Abra yang merasakan hembusan nafas Ica di telinganya tiba-tiba terasa bergetar, belum sempat ia menjauhkan dirinya, Ica lebih dulu membungkam bibir pucatnya dengan hangat.
Abra merasakan hasratnya bergetar dan membuat badannya merinding, terlebih saat Ica menjadikan leher Abra fantasi bagi indra perasanya. Tak dipungkiri Abra terbawa suasana, ia pun menerima dan merespon belaian demi belaian dari perempuan penggoda di depannya ini.
'akhirnya aku bisa merasakan hangatnya bercinta denganmu mas, tinggal sedikit lagi,' desis Ica tersenyum menarik sudut bibirnya saat Abra kehilangan kendali menikmati bagian tubuh ica yang berhiaskan anting di pusarnya.
'ayo mas.. terus..sedikit lag!,' desah Ica yang terbuai akan sentuhan Abra, bahkan kini ia nampak terpejam dan siap membukakan kedua kakinya, tiba-tiba Abra menghentikan cumbuannya.
"Kenapa mas?" Ica nampak kesal akan hasratnya yang menggantung.
"Maaf ca, aku hilang kendali."
Abra membuang pandangannya ke arah langit, ia terbayang wajah Sari saat mencumbui Ica, tapi untung dia segera sadar kalau yang di depannya ini bukan Sari. Sementara Ica menatap sinis pada punggung Abra, 'sial padahal sedikit lagi,' titah Ica kesal.
Tok..tok.. Ica mengetuk pintu kamar Sari, ia mempersilahkan Ica masuk, walaupun kadang ia kesal dengan tingkah Ica, tapi Sari tetap bersikap ramah dan asik kepada Ica, ia tak ingin hubungannya dengan Abra menjadi perusak pertemanannya, jadi sebisa mungkin ia menyingkirkan rasa cemburunya.
"Kamu dari mana ca tadi? Kok ga ngajak-ngajak sih," ledek Sari.
"Aku berenang sama mas Abra."
Mata Sari sedikit membesar mendengar nama Abra, namun ia tetap tenang seolah tak masalah baginya Ica pergi dengan siapapun.
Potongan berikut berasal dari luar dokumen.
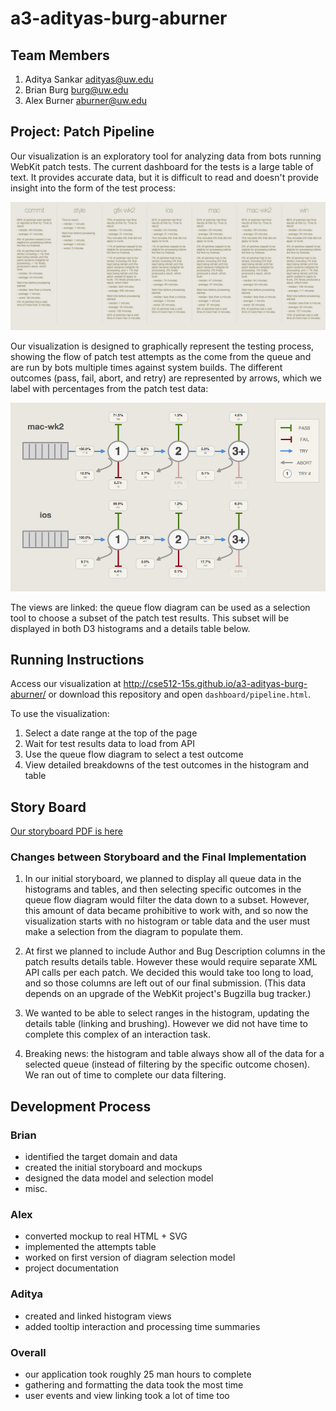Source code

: a3-adityas-burg-aburner
===============

## Team Members

1. Aditya Sankar adityas@uw.edu
2. Brian Burg burg@uw.edu
3. Alex Burner aburner@uw.edu

## Project: Patch Pipeline

Our visualization is an exploratory tool for analyzing data from bots running WebKit patch tests. The current dashboard for the tests is a large table of text. It provides accurate data, but it is difficult to read and doesn't provide insight into the form of the test process:

![Old dashboard](https://raw.githubusercontent.com/CSE512-15S/a3-adityas-burg-aburner/master/old-dash.png)

Our visualization is designed to graphically represent the testing process, showing the flow of patch test attempts as the come from the queue and are run by bots multiple times against system builds. The different outcomes (pass, fail, abort, and retry) are represented by arrows, which we label with percentages from the patch test data:

![Our dashboard](https://raw.githubusercontent.com/CSE512-15S/a3-adityas-burg-aburner/master/our-dash.png)

The views are linked: the queue flow diagram can be used as a selection tool to choose a subset of the patch test results. This subset will be displayed in both D3 histograms and a details table below.

## Running Instructions

Access our visualization at http://cse512-15s.github.io/a3-adityas-burg-aburner/ or download this repository and open `dashboard/pipeline.html`.

To use the visualization:

1. Select a date range at the top of the page
2. Wait for test results data to load from API
3. Use the queue flow diagram to select a test outcome
4. View detailed breakdowns of the test outcomes in the histogram and table


## Story Board

[Our storyboard PDF is here](https://github.com/CSE512-15S/a3-adityas-burg-aburner/raw/master/artboards.pdf)


### Changes between Storyboard and the Final Implementation

1. In our initial storyboard, we planned to display all queue data in the histograms and tables, and then selecting specific outcomes in the queue flow diagram would filter the data down to a subset. However, this amount of data became prohibitive to work with, and so now the visualization starts with no histogram or table data and the user must make a selection from the diagram to populate them.

2. At first we planned to include Author and Bug Description columns in the patch results details table. However these would require separate XML API calls per each patch. We decided this would take too long to load, and so those columns are left out of our final submission. (This data depends on an upgrade of the WebKit project's Bugzilla bug tracker.)

3. We wanted to be able to select ranges in the histogram, updating the details table (linking and brushing). However we did not have time to complete this complex of an interaction task.

4. Breaking news: the histogram and table always show all of the data for a selected queue (instead of filtering by the specific outcome chosen). We ran out of time to complete our data filtering.


## Development Process

### Brian
 - identified the target domain and data
 - created the initial storyboard and mockups
 - designed the data model and selection model
 - misc.

### Alex
 - converted mockup to real HTML + SVG
 - implemented the attempts table
 - worked on first version of diagram selection model
 - project documentation

### Aditya
 - created and linked histogram views
 - added tooltip interaction and processing time summaries

### Overall
 - our application took roughly 25 man hours to complete
 - gathering and formatting the data took the most time
 - user events and view linking took a lot of time too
"Abra itu romantis juga ya ri, dia ngajakin aku berenang di kolam yang bagus banget, dan itu hanya kita berdua," Ica memulai aksinya memanasi hati Sari.
Deg..dada Sari terasa sesak, ia merasa Abra hanya mempermainkannya, ia berusaha membendung air mata yang memenuhi pelupuk matanya.
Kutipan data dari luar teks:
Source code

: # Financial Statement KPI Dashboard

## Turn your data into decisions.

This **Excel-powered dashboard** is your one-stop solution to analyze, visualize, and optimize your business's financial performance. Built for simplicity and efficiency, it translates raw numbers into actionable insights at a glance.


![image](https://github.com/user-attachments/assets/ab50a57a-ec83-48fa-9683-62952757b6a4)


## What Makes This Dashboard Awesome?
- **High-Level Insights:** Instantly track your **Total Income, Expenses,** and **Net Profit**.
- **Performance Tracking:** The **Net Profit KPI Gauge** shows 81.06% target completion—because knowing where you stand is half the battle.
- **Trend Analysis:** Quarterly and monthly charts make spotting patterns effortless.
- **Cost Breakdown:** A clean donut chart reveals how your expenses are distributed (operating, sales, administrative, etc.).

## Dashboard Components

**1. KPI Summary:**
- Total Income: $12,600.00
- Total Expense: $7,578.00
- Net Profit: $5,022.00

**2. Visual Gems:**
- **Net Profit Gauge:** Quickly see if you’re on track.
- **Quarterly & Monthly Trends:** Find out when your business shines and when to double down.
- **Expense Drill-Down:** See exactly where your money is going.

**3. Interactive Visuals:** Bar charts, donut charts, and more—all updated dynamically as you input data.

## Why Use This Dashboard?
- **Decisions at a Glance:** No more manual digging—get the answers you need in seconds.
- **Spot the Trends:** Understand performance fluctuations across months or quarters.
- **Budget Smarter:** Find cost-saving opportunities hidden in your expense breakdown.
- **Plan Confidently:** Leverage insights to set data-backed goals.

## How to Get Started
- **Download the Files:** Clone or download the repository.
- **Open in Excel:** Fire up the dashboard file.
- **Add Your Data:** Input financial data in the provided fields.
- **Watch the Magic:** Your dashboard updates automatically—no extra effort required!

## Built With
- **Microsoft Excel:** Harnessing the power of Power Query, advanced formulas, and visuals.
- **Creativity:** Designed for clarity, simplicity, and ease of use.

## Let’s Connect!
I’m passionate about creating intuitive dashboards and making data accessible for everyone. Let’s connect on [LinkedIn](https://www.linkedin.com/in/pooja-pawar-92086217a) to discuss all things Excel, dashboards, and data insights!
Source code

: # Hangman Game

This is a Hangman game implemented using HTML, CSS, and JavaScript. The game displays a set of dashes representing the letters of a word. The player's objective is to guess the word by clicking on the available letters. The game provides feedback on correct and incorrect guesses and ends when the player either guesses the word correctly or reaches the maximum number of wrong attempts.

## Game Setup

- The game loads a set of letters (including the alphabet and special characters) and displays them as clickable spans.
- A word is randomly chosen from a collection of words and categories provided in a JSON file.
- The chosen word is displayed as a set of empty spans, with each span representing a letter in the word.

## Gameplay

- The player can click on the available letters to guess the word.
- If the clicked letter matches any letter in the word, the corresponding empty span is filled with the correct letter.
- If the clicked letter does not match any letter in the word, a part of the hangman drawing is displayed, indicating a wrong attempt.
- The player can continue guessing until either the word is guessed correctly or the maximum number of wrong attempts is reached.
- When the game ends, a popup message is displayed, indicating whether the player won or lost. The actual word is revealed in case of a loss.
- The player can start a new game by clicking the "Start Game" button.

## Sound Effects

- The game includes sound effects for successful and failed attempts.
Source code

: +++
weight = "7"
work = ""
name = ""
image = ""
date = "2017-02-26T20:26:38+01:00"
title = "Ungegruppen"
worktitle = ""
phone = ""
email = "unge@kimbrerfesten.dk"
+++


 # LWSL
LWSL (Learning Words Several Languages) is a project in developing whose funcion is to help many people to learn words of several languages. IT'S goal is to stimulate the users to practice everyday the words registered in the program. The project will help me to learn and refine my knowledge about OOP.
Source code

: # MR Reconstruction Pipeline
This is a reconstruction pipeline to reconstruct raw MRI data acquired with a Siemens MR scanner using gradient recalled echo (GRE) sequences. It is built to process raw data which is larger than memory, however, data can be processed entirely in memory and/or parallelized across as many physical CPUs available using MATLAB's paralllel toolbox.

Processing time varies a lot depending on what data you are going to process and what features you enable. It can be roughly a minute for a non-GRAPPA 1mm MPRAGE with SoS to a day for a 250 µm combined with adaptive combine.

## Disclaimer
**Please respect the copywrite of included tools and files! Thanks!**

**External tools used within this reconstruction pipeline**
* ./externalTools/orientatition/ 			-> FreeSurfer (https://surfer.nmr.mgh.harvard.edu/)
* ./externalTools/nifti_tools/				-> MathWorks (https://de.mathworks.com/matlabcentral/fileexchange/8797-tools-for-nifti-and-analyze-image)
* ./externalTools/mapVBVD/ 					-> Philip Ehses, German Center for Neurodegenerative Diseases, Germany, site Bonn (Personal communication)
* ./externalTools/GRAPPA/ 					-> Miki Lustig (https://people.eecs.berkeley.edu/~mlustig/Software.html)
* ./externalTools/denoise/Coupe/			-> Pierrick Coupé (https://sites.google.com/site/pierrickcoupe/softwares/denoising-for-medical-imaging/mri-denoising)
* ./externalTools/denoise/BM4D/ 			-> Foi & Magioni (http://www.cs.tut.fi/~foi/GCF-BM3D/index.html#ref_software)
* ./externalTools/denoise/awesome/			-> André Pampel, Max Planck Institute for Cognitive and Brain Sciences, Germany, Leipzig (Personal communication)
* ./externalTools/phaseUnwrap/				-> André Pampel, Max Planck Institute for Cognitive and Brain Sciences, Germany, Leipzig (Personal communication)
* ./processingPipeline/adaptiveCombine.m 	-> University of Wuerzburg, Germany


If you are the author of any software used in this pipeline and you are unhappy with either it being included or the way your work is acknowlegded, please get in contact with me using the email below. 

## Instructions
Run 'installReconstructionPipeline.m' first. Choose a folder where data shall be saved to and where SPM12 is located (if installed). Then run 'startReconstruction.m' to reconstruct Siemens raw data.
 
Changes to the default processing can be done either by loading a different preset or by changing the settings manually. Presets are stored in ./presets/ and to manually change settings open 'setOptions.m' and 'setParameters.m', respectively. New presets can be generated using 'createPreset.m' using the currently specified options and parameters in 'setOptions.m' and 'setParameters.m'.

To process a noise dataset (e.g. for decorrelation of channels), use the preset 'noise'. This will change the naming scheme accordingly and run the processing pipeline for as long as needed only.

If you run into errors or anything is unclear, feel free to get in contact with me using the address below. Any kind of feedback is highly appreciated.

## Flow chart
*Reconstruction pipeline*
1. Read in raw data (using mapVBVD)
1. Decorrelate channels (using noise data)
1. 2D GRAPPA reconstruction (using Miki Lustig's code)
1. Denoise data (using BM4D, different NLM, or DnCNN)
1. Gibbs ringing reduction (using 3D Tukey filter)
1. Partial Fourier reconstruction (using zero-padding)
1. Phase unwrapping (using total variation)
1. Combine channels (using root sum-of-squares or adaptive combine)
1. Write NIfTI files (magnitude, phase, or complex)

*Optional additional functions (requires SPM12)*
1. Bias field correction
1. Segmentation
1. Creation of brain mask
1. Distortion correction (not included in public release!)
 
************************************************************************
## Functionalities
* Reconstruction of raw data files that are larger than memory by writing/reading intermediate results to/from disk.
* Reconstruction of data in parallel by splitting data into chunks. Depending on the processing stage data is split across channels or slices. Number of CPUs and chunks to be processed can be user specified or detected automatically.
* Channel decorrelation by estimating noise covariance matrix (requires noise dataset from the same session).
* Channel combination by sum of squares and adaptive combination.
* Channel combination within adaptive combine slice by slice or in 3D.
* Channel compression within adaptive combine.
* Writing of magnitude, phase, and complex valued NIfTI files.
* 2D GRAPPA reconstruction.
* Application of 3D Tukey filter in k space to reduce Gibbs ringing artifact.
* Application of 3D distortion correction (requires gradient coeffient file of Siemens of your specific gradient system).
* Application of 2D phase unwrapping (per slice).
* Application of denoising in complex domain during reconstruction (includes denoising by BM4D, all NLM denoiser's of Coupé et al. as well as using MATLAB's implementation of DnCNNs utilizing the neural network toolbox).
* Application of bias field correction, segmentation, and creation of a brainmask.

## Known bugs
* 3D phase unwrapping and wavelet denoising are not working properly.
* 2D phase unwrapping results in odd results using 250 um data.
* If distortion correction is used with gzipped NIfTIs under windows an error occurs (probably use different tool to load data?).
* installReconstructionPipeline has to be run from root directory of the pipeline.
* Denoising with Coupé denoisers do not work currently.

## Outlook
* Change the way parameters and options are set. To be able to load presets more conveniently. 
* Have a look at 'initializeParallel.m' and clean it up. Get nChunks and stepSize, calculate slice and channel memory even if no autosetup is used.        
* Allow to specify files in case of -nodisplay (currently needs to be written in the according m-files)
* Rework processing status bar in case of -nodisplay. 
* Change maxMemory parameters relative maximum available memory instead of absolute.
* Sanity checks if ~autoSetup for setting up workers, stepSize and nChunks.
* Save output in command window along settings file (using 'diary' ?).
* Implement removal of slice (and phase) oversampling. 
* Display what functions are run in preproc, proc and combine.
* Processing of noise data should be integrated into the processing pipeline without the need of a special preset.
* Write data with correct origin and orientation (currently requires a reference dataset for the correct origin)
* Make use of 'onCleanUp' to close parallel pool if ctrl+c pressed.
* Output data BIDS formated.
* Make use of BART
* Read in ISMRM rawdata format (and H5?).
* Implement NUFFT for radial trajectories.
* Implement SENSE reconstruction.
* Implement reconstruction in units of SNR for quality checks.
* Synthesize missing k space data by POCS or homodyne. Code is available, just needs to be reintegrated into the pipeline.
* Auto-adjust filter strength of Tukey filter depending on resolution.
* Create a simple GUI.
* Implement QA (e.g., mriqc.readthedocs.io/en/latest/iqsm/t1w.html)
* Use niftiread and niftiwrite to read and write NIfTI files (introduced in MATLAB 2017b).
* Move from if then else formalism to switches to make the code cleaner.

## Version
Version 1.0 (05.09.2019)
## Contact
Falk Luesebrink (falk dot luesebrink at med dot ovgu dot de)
"Sekarang aku udah gak penasaran lagi sama Abra, soalnya aku udah tau gimana rasanya mesraan sama dia hahaha," Ica menceritakan kemenangannya.
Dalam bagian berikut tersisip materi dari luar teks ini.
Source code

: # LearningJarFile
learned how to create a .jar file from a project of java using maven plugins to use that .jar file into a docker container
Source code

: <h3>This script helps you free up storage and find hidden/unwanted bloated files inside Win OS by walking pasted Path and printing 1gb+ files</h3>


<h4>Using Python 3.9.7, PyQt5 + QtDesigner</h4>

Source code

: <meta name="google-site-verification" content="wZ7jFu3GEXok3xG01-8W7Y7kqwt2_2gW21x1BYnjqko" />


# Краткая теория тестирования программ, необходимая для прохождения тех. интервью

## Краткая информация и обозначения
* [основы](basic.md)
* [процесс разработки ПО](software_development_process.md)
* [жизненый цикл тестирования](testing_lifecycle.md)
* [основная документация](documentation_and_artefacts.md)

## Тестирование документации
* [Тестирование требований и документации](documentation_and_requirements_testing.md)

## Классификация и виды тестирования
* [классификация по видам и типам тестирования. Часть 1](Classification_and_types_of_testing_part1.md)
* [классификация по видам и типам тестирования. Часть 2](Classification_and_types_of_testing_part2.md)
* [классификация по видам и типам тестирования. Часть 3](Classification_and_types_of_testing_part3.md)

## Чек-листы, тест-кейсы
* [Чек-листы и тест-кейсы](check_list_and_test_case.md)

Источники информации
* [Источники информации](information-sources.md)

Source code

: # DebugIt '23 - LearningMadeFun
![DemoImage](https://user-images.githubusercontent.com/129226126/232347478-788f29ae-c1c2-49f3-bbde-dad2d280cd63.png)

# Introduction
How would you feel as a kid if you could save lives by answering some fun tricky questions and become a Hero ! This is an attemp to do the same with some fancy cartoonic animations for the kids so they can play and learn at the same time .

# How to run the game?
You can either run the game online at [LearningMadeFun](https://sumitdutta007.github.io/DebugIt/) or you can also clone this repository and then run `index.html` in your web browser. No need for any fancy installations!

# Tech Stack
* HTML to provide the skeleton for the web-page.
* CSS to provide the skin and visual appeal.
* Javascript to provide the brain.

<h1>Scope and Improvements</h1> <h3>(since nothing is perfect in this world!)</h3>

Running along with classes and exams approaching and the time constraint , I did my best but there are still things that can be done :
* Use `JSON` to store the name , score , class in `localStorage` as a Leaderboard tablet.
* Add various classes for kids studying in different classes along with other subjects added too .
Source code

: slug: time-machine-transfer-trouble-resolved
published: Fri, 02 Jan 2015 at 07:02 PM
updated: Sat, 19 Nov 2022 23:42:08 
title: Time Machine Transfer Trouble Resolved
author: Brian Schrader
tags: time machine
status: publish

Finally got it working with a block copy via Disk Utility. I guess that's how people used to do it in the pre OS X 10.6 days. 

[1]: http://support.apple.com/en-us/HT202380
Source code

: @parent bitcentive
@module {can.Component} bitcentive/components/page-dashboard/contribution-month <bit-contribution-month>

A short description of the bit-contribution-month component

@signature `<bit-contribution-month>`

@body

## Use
"Maksud kamu ca?" Sari bingung.
"Ia kemarin aku sempat kesal karena kamu bisa dekat duluan sama Abra, dan aku ga terima donk, jadinya aku gas dehh biar tau rasanya bercinta duluan sama dia," kali ini tertawa Ica lebih keras.
Sari terdiam kesal, tak habis pikir kenapa temannya ini begitu mudah bermesraan dengan laki-laki termasuk laki-laki tak dikenal di diskotik dulu, tapi ada sedikit perasaan legah karena Ica tak menginginkan hubungan lebih bersama Abra.